Work task: Could you filter the records below and return each line that holds "ระบบจะแสดงต"?

Source texts of formatted documents:
......
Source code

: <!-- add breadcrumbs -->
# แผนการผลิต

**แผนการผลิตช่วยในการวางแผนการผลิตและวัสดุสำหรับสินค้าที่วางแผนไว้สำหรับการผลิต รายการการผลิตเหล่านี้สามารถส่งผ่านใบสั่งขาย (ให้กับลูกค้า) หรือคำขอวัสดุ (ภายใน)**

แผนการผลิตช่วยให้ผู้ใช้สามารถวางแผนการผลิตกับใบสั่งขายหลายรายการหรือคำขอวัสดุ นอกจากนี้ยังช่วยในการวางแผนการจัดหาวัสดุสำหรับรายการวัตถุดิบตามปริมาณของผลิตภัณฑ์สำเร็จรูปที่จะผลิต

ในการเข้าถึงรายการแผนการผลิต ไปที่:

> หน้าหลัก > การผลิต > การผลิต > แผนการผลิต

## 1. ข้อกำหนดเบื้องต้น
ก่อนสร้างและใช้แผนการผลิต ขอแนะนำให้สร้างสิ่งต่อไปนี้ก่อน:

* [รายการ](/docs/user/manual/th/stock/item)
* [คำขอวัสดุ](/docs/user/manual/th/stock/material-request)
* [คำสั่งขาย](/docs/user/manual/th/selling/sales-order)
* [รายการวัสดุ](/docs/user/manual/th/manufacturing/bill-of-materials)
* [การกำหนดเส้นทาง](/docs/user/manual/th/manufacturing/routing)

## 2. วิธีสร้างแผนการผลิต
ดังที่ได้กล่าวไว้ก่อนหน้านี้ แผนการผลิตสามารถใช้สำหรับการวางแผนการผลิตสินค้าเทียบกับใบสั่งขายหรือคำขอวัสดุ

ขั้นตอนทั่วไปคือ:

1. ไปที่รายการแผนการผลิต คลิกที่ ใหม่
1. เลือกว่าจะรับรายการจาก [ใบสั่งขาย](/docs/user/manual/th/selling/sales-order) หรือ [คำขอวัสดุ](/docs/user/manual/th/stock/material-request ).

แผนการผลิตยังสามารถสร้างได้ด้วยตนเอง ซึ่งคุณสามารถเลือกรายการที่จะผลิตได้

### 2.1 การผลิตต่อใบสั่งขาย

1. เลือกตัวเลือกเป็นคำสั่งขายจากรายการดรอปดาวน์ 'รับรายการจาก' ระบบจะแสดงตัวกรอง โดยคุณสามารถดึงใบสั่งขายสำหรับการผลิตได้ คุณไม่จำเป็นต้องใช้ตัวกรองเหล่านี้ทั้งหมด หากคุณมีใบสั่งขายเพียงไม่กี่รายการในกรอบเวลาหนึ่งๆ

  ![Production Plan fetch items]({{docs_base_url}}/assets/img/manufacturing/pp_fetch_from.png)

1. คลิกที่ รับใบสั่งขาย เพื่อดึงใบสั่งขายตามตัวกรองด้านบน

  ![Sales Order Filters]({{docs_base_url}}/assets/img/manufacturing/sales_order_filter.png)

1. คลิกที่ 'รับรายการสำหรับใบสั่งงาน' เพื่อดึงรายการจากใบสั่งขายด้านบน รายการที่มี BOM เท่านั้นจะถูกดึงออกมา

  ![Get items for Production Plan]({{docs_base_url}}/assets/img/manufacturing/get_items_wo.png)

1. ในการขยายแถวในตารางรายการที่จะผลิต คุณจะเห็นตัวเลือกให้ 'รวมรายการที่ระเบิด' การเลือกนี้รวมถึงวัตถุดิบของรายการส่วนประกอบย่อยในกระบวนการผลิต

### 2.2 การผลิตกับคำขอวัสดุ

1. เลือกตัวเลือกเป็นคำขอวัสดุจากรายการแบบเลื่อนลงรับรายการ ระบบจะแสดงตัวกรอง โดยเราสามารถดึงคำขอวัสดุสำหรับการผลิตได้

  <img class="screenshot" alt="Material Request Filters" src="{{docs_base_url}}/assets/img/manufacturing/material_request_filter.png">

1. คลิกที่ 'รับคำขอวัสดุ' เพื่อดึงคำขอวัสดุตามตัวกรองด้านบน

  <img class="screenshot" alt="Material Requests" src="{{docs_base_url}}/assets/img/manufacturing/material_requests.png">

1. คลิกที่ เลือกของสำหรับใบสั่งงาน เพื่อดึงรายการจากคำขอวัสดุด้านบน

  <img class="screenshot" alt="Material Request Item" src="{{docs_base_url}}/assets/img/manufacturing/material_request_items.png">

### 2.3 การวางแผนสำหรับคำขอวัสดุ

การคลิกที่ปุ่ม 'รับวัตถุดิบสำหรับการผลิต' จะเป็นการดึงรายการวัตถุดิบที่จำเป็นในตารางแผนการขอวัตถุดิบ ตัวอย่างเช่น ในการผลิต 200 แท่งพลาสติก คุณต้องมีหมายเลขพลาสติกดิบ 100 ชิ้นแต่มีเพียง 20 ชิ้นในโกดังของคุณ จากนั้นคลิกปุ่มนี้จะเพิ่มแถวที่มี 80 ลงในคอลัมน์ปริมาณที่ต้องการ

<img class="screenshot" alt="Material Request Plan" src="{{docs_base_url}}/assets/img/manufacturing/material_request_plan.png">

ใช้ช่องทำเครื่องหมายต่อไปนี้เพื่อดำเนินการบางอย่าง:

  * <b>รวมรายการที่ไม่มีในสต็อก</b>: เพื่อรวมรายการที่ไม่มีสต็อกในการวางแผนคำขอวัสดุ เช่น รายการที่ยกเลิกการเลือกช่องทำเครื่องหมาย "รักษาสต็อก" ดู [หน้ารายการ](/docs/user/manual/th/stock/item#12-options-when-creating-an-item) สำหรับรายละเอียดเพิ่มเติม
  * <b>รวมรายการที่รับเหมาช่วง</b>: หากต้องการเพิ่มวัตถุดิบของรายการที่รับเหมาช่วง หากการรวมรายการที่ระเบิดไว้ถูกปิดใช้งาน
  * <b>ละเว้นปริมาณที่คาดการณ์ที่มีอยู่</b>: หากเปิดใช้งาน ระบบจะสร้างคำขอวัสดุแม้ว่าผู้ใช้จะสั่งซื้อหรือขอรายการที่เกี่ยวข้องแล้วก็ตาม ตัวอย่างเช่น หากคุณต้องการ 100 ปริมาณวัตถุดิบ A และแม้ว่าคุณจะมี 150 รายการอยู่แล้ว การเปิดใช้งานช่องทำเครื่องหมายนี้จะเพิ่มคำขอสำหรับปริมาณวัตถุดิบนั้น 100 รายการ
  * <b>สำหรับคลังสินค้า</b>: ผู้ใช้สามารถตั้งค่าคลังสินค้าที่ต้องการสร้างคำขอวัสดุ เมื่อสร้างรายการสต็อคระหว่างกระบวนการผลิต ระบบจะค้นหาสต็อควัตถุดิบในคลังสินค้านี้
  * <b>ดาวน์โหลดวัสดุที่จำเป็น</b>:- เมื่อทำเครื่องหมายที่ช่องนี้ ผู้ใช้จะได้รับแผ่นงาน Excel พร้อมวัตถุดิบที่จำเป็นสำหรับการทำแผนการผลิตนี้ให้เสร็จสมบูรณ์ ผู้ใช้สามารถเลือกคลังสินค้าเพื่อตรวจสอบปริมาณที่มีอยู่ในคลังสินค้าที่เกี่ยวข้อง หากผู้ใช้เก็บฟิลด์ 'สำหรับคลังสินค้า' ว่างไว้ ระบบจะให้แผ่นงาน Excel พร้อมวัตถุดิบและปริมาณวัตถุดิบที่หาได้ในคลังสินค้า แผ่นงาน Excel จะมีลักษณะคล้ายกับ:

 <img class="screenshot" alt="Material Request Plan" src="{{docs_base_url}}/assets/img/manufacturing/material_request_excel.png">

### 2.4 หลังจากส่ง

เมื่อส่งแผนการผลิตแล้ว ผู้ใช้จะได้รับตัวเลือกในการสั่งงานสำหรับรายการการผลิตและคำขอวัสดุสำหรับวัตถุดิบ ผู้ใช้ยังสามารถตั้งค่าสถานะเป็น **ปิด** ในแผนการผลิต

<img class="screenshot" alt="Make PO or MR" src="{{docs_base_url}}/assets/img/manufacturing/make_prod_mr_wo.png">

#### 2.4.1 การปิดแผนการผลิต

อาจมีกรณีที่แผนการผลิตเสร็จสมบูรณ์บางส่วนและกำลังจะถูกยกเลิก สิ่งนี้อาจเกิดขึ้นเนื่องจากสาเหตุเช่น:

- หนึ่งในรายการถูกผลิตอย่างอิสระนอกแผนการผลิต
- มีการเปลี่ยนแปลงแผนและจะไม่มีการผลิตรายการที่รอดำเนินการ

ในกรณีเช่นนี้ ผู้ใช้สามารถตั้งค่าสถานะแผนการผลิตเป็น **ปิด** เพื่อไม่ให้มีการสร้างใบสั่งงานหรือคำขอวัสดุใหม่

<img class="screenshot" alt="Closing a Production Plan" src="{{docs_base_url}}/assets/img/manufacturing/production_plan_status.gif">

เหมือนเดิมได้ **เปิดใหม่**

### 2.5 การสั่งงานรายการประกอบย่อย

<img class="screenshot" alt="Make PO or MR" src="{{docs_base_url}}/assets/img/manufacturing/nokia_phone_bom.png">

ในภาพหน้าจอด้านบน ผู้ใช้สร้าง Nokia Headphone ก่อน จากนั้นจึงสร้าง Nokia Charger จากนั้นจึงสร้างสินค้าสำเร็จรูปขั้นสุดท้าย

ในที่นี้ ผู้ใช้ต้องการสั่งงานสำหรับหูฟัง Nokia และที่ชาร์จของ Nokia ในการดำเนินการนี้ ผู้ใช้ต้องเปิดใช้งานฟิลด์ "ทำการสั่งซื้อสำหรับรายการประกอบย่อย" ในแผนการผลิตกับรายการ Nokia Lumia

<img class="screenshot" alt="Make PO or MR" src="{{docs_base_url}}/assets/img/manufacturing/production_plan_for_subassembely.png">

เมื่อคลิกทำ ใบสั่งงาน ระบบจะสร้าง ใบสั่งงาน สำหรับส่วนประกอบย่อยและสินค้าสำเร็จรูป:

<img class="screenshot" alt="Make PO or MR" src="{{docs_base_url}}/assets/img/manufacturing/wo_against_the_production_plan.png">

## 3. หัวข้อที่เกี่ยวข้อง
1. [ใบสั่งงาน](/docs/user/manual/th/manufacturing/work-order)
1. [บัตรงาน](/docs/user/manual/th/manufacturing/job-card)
......
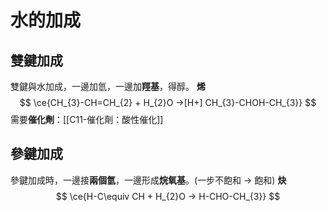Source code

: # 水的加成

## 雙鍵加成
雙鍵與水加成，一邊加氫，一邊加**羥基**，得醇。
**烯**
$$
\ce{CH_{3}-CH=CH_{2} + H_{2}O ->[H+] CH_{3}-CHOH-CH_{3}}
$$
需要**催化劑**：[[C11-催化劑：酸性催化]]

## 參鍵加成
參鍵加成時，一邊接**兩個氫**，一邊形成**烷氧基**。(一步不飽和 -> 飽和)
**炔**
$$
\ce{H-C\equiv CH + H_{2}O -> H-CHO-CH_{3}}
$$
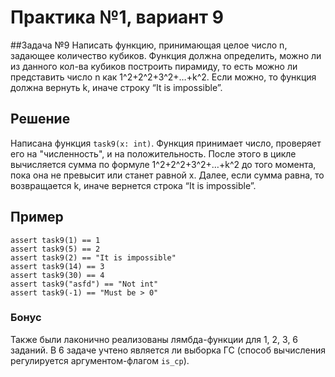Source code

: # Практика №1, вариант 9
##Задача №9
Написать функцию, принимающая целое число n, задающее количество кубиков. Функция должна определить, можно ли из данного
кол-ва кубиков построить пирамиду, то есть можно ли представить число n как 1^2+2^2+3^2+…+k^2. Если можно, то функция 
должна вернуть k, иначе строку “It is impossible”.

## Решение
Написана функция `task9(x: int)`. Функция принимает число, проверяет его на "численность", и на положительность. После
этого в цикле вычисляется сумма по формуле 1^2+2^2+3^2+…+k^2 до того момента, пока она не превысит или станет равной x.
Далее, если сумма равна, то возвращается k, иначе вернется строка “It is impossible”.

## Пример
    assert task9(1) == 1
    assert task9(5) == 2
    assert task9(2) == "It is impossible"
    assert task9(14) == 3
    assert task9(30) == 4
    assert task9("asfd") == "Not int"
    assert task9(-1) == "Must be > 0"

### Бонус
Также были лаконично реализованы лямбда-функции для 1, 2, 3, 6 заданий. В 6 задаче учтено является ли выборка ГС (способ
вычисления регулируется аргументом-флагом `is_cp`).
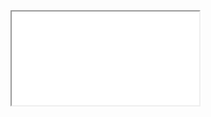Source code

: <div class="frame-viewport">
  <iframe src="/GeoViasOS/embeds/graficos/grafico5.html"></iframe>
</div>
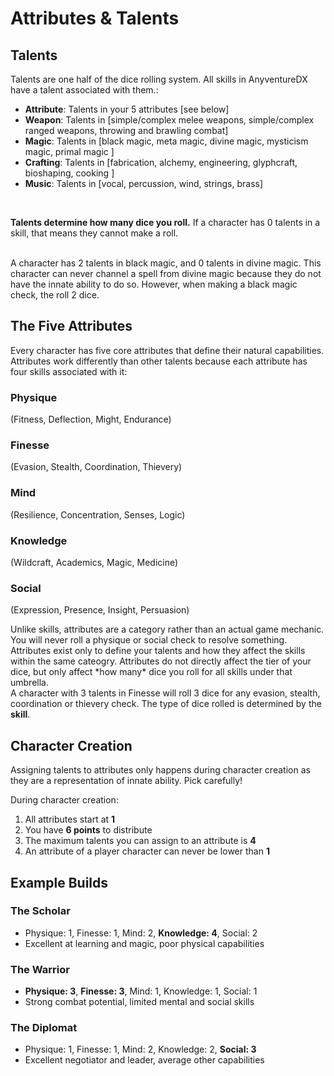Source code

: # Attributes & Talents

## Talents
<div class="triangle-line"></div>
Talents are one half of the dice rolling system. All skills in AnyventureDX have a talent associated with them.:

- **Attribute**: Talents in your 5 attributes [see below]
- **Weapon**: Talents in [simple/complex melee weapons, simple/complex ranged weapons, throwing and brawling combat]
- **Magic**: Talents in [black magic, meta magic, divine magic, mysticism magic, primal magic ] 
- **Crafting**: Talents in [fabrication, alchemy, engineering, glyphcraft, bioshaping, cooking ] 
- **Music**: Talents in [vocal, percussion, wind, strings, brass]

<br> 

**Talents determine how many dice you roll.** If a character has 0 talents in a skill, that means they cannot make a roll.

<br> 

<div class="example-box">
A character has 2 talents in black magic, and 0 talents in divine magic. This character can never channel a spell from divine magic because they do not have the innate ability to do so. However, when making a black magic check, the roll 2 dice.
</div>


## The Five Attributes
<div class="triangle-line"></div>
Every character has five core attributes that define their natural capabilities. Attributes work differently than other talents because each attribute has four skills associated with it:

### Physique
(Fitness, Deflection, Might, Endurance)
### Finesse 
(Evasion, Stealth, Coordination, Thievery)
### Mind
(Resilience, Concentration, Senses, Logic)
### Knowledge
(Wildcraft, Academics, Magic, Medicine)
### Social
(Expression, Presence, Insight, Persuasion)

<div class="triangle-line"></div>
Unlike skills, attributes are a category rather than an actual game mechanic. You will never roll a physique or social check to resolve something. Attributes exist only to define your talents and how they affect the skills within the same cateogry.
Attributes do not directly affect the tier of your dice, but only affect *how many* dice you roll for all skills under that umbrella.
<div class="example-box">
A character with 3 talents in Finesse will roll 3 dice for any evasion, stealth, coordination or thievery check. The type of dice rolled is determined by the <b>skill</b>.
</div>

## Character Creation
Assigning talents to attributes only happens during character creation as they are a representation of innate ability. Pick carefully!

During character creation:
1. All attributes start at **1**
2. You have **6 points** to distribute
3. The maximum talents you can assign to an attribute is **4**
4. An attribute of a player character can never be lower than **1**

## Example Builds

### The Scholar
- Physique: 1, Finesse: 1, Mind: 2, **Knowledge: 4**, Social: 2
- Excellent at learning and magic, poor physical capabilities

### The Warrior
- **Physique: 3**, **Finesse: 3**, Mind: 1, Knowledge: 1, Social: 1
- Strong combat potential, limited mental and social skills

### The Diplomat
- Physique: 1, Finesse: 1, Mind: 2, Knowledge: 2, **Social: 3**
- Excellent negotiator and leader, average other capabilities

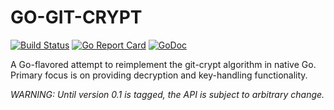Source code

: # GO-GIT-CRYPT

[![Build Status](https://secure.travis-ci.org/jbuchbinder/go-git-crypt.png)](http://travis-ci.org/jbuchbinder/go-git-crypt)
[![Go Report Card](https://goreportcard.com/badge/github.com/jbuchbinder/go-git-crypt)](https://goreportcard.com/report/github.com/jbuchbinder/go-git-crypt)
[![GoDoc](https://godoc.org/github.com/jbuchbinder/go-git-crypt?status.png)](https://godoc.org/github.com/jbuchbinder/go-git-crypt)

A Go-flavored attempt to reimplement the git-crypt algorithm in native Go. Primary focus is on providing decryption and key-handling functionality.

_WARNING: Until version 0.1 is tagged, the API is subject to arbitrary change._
......
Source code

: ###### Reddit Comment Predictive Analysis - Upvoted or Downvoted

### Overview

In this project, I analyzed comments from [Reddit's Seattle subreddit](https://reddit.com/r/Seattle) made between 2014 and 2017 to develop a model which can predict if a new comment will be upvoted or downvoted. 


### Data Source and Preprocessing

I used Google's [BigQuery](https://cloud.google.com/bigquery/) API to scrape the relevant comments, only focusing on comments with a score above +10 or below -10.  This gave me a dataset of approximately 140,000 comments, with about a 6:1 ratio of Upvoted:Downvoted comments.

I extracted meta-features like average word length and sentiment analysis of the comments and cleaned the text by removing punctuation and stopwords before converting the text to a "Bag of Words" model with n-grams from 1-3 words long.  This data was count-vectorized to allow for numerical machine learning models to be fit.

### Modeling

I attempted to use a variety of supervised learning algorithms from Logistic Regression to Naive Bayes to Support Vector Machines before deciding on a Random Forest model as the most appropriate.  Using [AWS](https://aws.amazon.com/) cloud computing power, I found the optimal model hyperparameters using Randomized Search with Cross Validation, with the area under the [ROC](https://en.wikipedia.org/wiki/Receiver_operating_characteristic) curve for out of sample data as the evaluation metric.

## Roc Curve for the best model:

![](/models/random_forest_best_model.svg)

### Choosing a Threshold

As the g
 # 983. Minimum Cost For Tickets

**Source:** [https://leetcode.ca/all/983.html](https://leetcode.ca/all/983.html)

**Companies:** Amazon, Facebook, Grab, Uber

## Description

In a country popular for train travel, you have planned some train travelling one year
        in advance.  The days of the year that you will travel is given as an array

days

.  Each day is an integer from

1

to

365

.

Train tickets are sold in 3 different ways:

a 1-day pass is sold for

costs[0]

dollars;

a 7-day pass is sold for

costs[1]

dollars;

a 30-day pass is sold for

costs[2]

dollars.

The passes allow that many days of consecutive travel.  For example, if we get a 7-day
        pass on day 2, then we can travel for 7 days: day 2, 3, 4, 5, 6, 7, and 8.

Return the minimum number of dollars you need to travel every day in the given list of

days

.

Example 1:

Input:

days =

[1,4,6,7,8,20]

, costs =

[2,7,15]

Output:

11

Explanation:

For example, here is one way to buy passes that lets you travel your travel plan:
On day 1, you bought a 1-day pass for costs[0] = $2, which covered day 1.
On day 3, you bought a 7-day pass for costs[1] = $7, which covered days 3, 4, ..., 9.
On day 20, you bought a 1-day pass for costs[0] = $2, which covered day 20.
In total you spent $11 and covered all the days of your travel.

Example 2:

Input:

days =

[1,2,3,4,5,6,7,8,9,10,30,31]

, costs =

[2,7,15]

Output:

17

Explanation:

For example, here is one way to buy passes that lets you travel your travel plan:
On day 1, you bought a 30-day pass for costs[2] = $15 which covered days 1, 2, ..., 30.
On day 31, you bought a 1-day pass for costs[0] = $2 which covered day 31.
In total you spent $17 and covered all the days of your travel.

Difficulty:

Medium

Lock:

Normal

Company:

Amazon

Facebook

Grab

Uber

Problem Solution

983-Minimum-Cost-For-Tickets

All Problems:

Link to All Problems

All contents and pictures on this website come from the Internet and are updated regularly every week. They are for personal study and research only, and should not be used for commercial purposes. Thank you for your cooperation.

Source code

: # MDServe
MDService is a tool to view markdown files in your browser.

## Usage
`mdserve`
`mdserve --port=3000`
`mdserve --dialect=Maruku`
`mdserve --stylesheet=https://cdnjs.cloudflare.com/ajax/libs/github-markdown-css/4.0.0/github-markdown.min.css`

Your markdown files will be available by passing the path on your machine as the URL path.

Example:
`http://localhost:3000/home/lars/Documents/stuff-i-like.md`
......
The answer:
1. เลือกตัวเลือกเป็นคำสั่งขายจากรายการดรอปดาวน์ 'รับรายการจาก' ระบบจะแสดงตัวกรอง โดยคุณสามารถดึงใบสั่งขายสำหรับการผลิตได้ คุณไม่จำเป็นต้องใช้ตัวกรองเหล่านี้ทั้งหมด หากคุณมีใบสั่งขายเพียงไม่กี่รายการในกรอบเวลาหนึ่งๆ
1. เลือกตัวเลือกเป็นคำขอวัสดุจากรายการแบบเลื่อนลงรับรายการ ระบบจะแสดงตัวกรอง โดยเราสามารถดึงคำขอวัสดุสำหรับการผลิตได้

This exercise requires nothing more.